Description
Is your feature request related to a problem? Please describe.
I would like to create a MAP from a MONAI Algo "bundle" that was trained with Auto3DSeg. It seems that this is not supported yet, because Auto3DSeg does not produce regular bundles. For example, the monai_bundle_inference_operator
first checks whether there is a JSON/YAML config file. But Auto3DSeg Algos are structured differently, with python files for training/inference under the subfolder ./scripts
, and an execution model based on Python Fire.
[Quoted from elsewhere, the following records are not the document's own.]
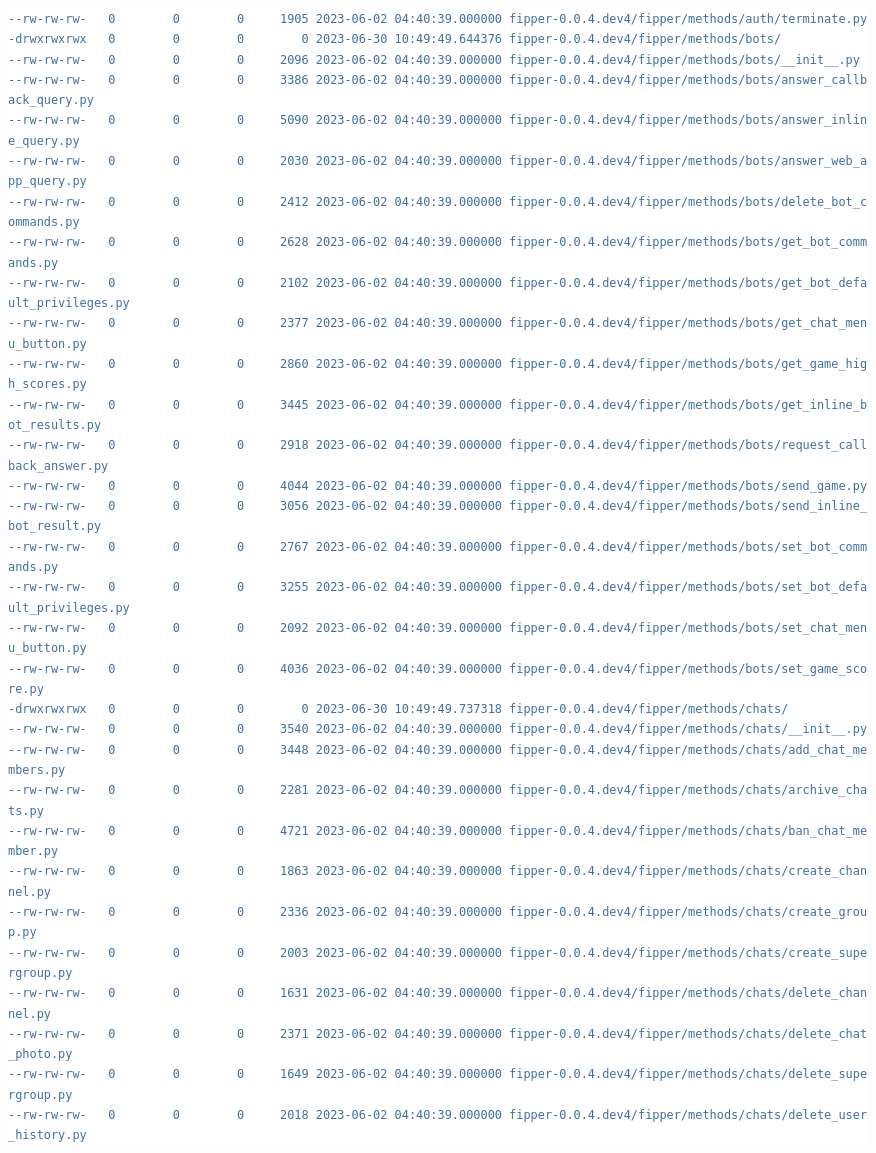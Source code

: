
 ```diff
--rw-rw-rw-   0        0        0     1905 2023-06-02 04:40:39.000000 fipper-0.0.4.dev4/fipper/methods/auth/terminate.py
-drwxrwxrwx   0        0        0        0 2023-06-30 10:49:49.644376 fipper-0.0.4.dev4/fipper/methods/bots/
--rw-rw-rw-   0        0        0     2096 2023-06-02 04:40:39.000000 fipper-0.0.4.dev4/fipper/methods/bots/__init__.py
--rw-rw-rw-   0        0        0     3386 2023-06-02 04:40:39.000000 fipper-0.0.4.dev4/fipper/methods/bots/answer_callback_query.py
--rw-rw-rw-   0        0        0     5090 2023-06-02 04:40:39.000000 fipper-0.0.4.dev4/fipper/methods/bots/answer_inline_query.py
--rw-rw-rw-   0        0        0     2030 2023-06-02 04:40:39.000000 fipper-0.0.4.dev4/fipper/methods/bots/answer_web_app_query.py
--rw-rw-rw-   0        0        0     2412 2023-06-02 04:40:39.000000 fipper-0.0.4.dev4/fipper/methods/bots/delete_bot_commands.py
--rw-rw-rw-   0        0        0     2628 2023-06-02 04:40:39.000000 fipper-0.0.4.dev4/fipper/methods/bots/get_bot_commands.py
--rw-rw-rw-   0        0        0     2102 2023-06-02 04:40:39.000000 fipper-0.0.4.dev4/fipper/methods/bots/get_bot_default_privileges.py
--rw-rw-rw-   0        0        0     2377 2023-06-02 04:40:39.000000 fipper-0.0.4.dev4/fipper/methods/bots/get_chat_menu_button.py
--rw-rw-rw-   0        0        0     2860 2023-06-02 04:40:39.000000 fipper-0.0.4.dev4/fipper/methods/bots/get_game_high_scores.py
--rw-rw-rw-   0        0        0     3445 2023-06-02 04:40:39.000000 fipper-0.0.4.dev4/fipper/methods/bots/get_inline_bot_results.py
--rw-rw-rw-   0        0        0     2918 2023-06-02 04:40:39.000000 fipper-0.0.4.dev4/fipper/methods/bots/request_callback_answer.py
--rw-rw-rw-   0        0        0     4044 2023-06-02 04:40:39.000000 fipper-0.0.4.dev4/fipper/methods/bots/send_game.py
--rw-rw-rw-   0        0        0     3056 2023-06-02 04:40:39.000000 fipper-0.0.4.dev4/fipper/methods/bots/send_inline_bot_result.py
--rw-rw-rw-   0        0        0     2767 2023-06-02 04:40:39.000000 fipper-0.0.4.dev4/fipper/methods/bots/set_bot_commands.py
--rw-rw-rw-   0        0        0     3255 2023-06-02 04:40:39.000000 fipper-0.0.4.dev4/fipper/methods/bots/set_bot_default_privileges.py
--rw-rw-rw-   0        0        0     2092 2023-06-02 04:40:39.000000 fipper-0.0.4.dev4/fipper/methods/bots/set_chat_menu_button.py
--rw-rw-rw-   0        0        0     4036 2023-06-02 04:40:39.000000 fipper-0.0.4.dev4/fipper/methods/bots/set_game_score.py
-drwxrwxrwx   0        0        0        0 2023-06-30 10:49:49.737318 fipper-0.0.4.dev4/fipper/methods/chats/
--rw-rw-rw-   0        0        0     3540 2023-06-02 04:40:39.000000 fipper-0.0.4.dev4/fipper/methods/chats/__init__.py
--rw-rw-rw-   0        0        0     3448 2023-06-02 04:40:39.000000 fipper-0.0.4.dev4/fipper/methods/chats/add_chat_members.py
--rw-rw-rw-   0        0        0     2281 2023-06-02 04:40:39.000000 fipper-0.0.4.dev4/fipper/methods/chats/archive_chats.py
--rw-rw-rw-   0        0        0     4721 2023-06-02 04:40:39.000000 fipper-0.0.4.dev4/fipper/methods/chats/ban_chat_member.py
--rw-rw-rw-   0        0        0     1863 2023-06-02 04:40:39.000000 fipper-0.0.4.dev4/fipper/methods/chats/create_channel.py
--rw-rw-rw-   0        0        0     2336 2023-06-02 04:40:39.000000 fipper-0.0.4.dev4/fipper/methods/chats/create_group.py
--rw-rw-rw-   0        0        0     2003 2023-06-02 04:40:39.000000 fipper-0.0.4.dev4/fipper/methods/chats/create_supergroup.py
--rw-rw-rw-   0        0        0     1631 2023-06-02 04:40:39.000000 fipper-0.0.4.dev4/fipper/methods/chats/delete_channel.py
--rw-rw-rw-   0        0        0     2371 2023-06-02 04:40:39.000000 fipper-0.0.4.dev4/fipper/methods/chats/delete_chat_photo.py
--rw-rw-rw-   0        0        0     1649 2023-06-02 04:40:39.000000 fipper-0.0.4.dev4/fipper/methods/chats/delete_supergroup.py
--rw-rw-rw-   0        0        0     2018 2023-06-02 04:40:39.000000 fipper-0.0.4.dev4/fipper/methods/chats/delete_user_history.py
```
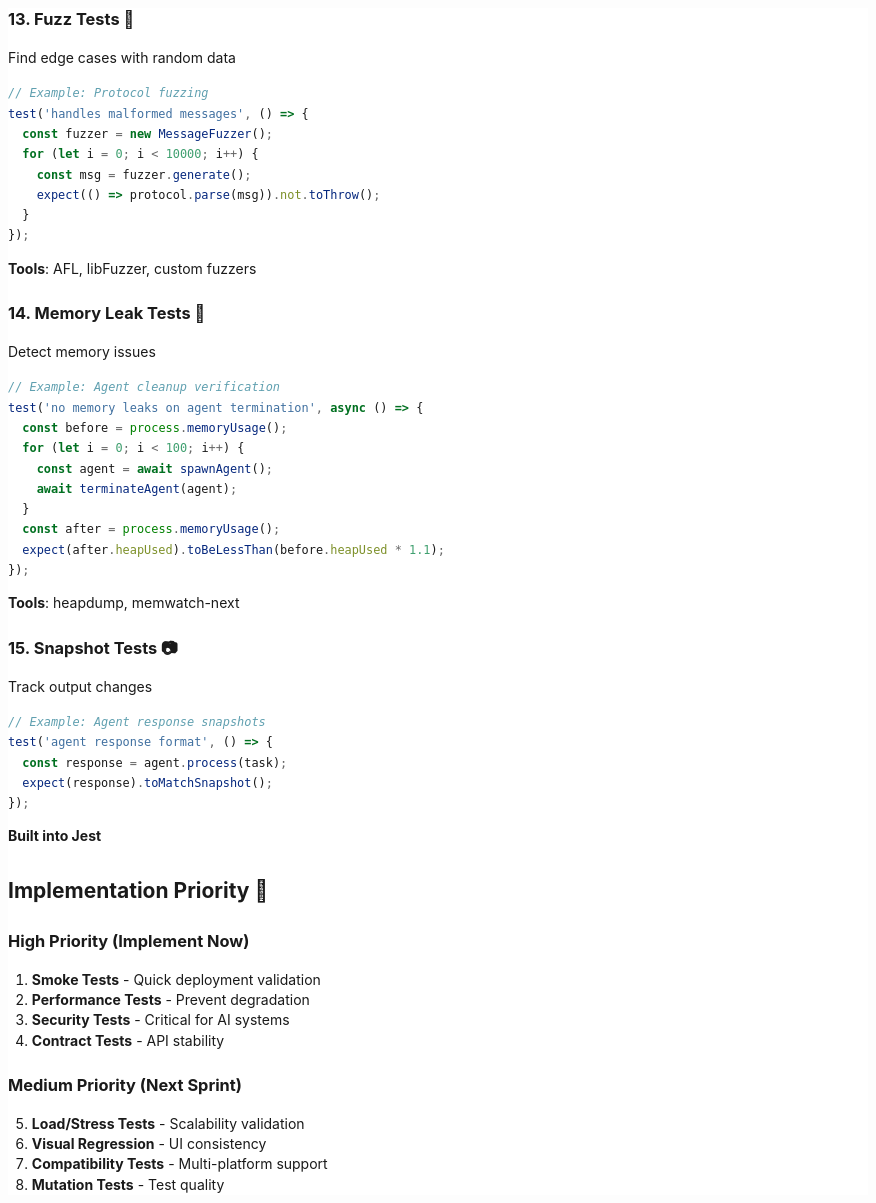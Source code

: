 ### 13. **Fuzz Tests** 🐛
Find edge cases with random data
```typescript
// Example: Protocol fuzzing
test('handles malformed messages', () => {
  const fuzzer = new MessageFuzzer();
  for (let i = 0; i < 10000; i++) {
    const msg = fuzzer.generate();
    expect(() => protocol.parse(msg)).not.toThrow();
  }
});
```
**Tools**: AFL, libFuzzer, custom fuzzers

### 14. **Memory Leak Tests** 💾
Detect memory issues
```typescript
// Example: Agent cleanup verification
test('no memory leaks on agent termination', async () => {
  const before = process.memoryUsage();
  for (let i = 0; i < 100; i++) {
    const agent = await spawnAgent();
    await terminateAgent(agent);
  }
  const after = process.memoryUsage();
  expect(after.heapUsed).toBeLessThan(before.heapUsed * 1.1);
});
```
**Tools**: heapdump, memwatch-next

### 15. **Snapshot Tests** 📷
Track output changes
```typescript
// Example: Agent response snapshots
test('agent response format', () => {
  const response = agent.process(task);
  expect(response).toMatchSnapshot();
});
```
**Built into Jest**

## Implementation Priority 🎯

### High Priority (Implement Now)
1. **Smoke Tests** - Quick deployment validation
2. **Performance Tests** - Prevent degradation
3. **Security Tests** - Critical for AI systems
4. **Contract Tests** - API stability

### Medium Priority (Next Sprint)
5. **Load/Stress Tests** - Scalability validation
6. **Visual Regression** - UI consistency
7. **Compatibility Tests** - Multi-platform support
8. **Mutation Tests** - Test quality
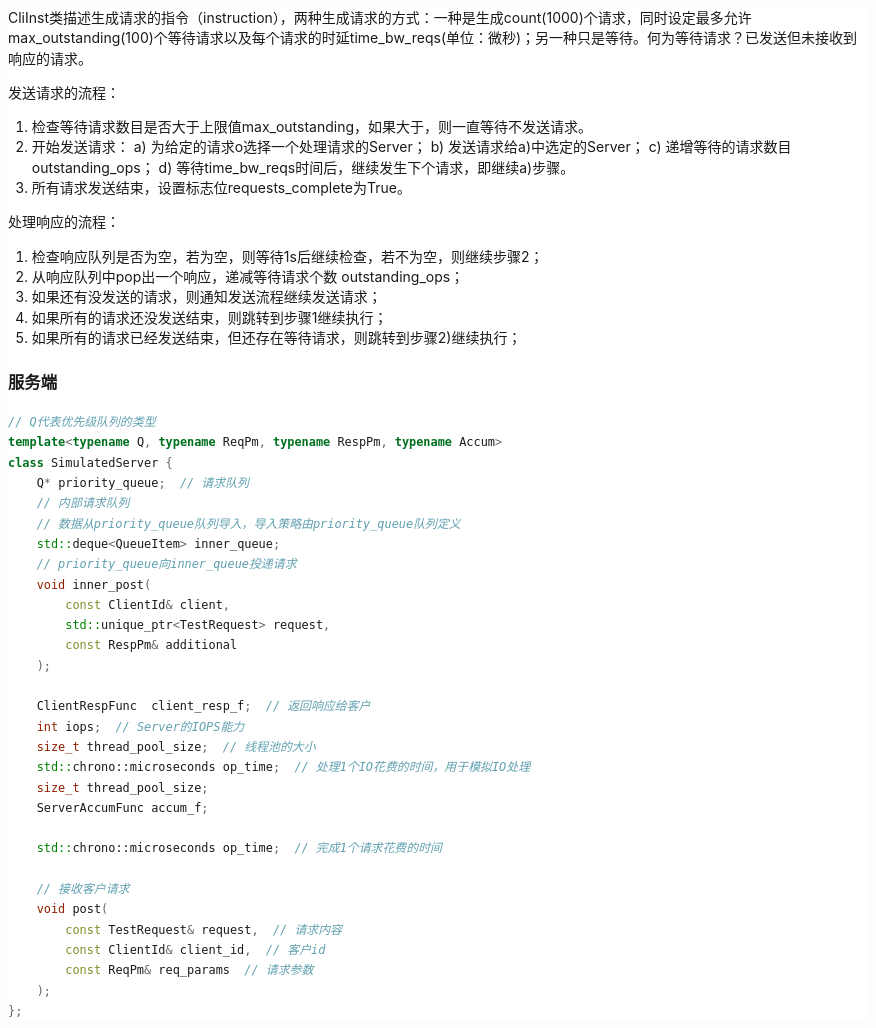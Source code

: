 CliInst类描述生成请求的指令（instruction），两种生成请求的方式：一种是生成count(1000)个请求，同时设定最多允许max_outstanding(100)个等待请求以及每个请求的时延time_bw_reqs(单位：微秒)；另一种只是等待。何为等待请求？已发送但未接收到响应的请求。

发送请求的流程：

1. 检查等待请求数目是否大于上限值max_outstanding，如果大于，则一直等待不发送请求。
2. 开始发送请求：
    a) 为给定的请求o选择一个处理请求的Server；
    b) 发送请求给a)中选定的Server；
    c) 递增等待的请求数目 outstanding_ops；
    d) 等待time_bw_reqs时间后，继续发生下个请求，即继续a)步骤。
3. 所有请求发送结束，设置标志位requests_complete为True。


处理响应的流程：

1. 检查响应队列是否为空，若为空，则等待1s后继续检查，若不为空，则继续步骤2；
2. 从响应队列中pop出一个响应，递减等待请求个数 outstanding_ops；
3. 如果还有没发送的请求，则通知发送流程继续发送请求；
4. 如果所有的请求还没发送结束，则跳转到步骤1继续执行；
4. 如果所有的请求已经发送结束，但还存在等待请求，则跳转到步骤2)继续执行；

### 服务端

``` C++
// Q代表优先级队列的类型
template<typename Q, typename ReqPm, typename RespPm, typename Accum>
class SimulatedServer {
	Q* priority_queue;  // 请求队列
    // 内部请求队列
    // 数据从priority_queue队列导入，导入策略由priority_queue队列定义
    std::deque<QueueItem> inner_queue; 
    // priority_queue向inner_queue投递请求
    void inner_post(
        const ClientId& client,
        std::unique_ptr<TestRequest> request,
        const RespPm& additional
    );

	ClientRespFunc	client_resp_f;  // 返回响应给客户
	int iops;  // Server的IOPS能力
    size_t thread_pool_size;  // 线程池的大小
    std::chrono::microseconds op_time;  // 处理1个IO花费的时间，用于模拟IO处理
    size_t thread_pool_size;
    ServerAccumFunc accum_f;

    std::chrono::microseconds op_time;  // 完成1个请求花费的时间

    // 接收客户请求
    void post(
        const TestRequest& request,  // 请求内容
        const ClientId& client_id,  // 客户id
        const ReqPm& req_params  // 请求参数
    );
};
```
Describe the solution you'd like
An inference operator for MONAI "bundles" that are Algo directories which were trained with Auto3DSeg, e.g. monai_algo_inference_operator.py
. Would be great to be able to take trained Algos and deploy them directly. 🙂
Describe alternatives you've considered
I've spent a few hours trying to understand all the steps performed in monai_bundle_inference_operator.py
, and implement my own operator class by inheriting from it, i.e. class MonaiAlgoInferenceOperator(MonaiBundleInferenceOperator)
. But it was too complex or it would take me too long, given certain slight differences: For example, the MonaiBundleInferenceOperator
assumes a separation of the inference into 3 parts: pre-processing, compute, and post-processing. But a trained Auto3DSeg Algo object encapsulates these steps into a single inference class, see below. Maybe there is a way to re-use that and create a very simple InferenceOperator for DeployAppSDK. Hopefully the code snippet below can help illustrate what I mean, maybe even help towards a solution.
Additional context
In principle, inference with an Algo object is easy, following this code snippet. let's assume I want to run inference with thetrained fold 0 of the Algo template segresnet
, and I want to run it on a Nifti file located at image_filepath
on disk:
import pickle
# add algorithm_templates folder to system path
import sys
algo_templates_dir = '/path/to/algorithm_templates'
sys.path.append(os.path.abspath(algo_templates_dir))
# load algorithm template class from templates folder
import segresnet
# read pickle file of trained algo object, let's assume from fold 0
pkl_filename='/path/to/workdir/segresnet_0/algo_object.pkl'
with open(pkl_filename, "rb") as f_pi:
data_bytes = f_pi.read()
data = pickle.loads(data_bytes)
algo_bytes = data.pop("algo_bytes")
algo = pickle.loads(algo_bytes)
# choose inferer part of algo, and run inference
# (note: this already includes pre- and post-processing!)
inferer = algo.get_inferer()
pred = inferer.infer(image_filepath)
I still haven't fully understood the requirements to create an Inference Operator for DeployAppSDK. But maybe it's possible to inherit from InferenceOperator
directly and implement a very simple inference operator like this:
class MonaiAlgoInferenceOperator(InferenceOperator):
def __init__(
self,
*args,
**kwargs,
):
super().__init__(*args, **kwargs)
# read pickle file of trained algo object, let's assume from fold 0
pkl_filename='/path/to/workdir/segresnet_0/algo_object.pkl'
with open(pkl_filename, "rb") as f_pi:
data_bytes = f_pi.read()
data = pickle.loads(data_bytes)
algo_bytes = data.pop("algo_bytes")
self.algo = pickle.loads(algo_bytes)
# choose inference part of algo, model and load model weights
self.inferer = self.algo.get_inferer()
# imho, the abstract classes pre-process and post-process can stay undefined
# we only need to define the compute function
def compute(self, op_input, op_output, context):
# not sure whether/how the inferer should be pulled from context?
# (I already have it in memory as self.inferer)
# ...
# not sure what needs to be done to op_input before model ingestion
# ...
# run inference, incl. pre- and post-processing
pred = self.inferer.infer(op_input)
# not sure what needs to be done to pred to become op_output
# op_output = do_something(pred)
# send output, analoguous to MonaiBundleInferenceOperator
self._send_output(output_dict[name], name, first_input_v.meta, op_output, context)
I know this is very amateurish, apologies 😅
Looking forward to more expert suggestions!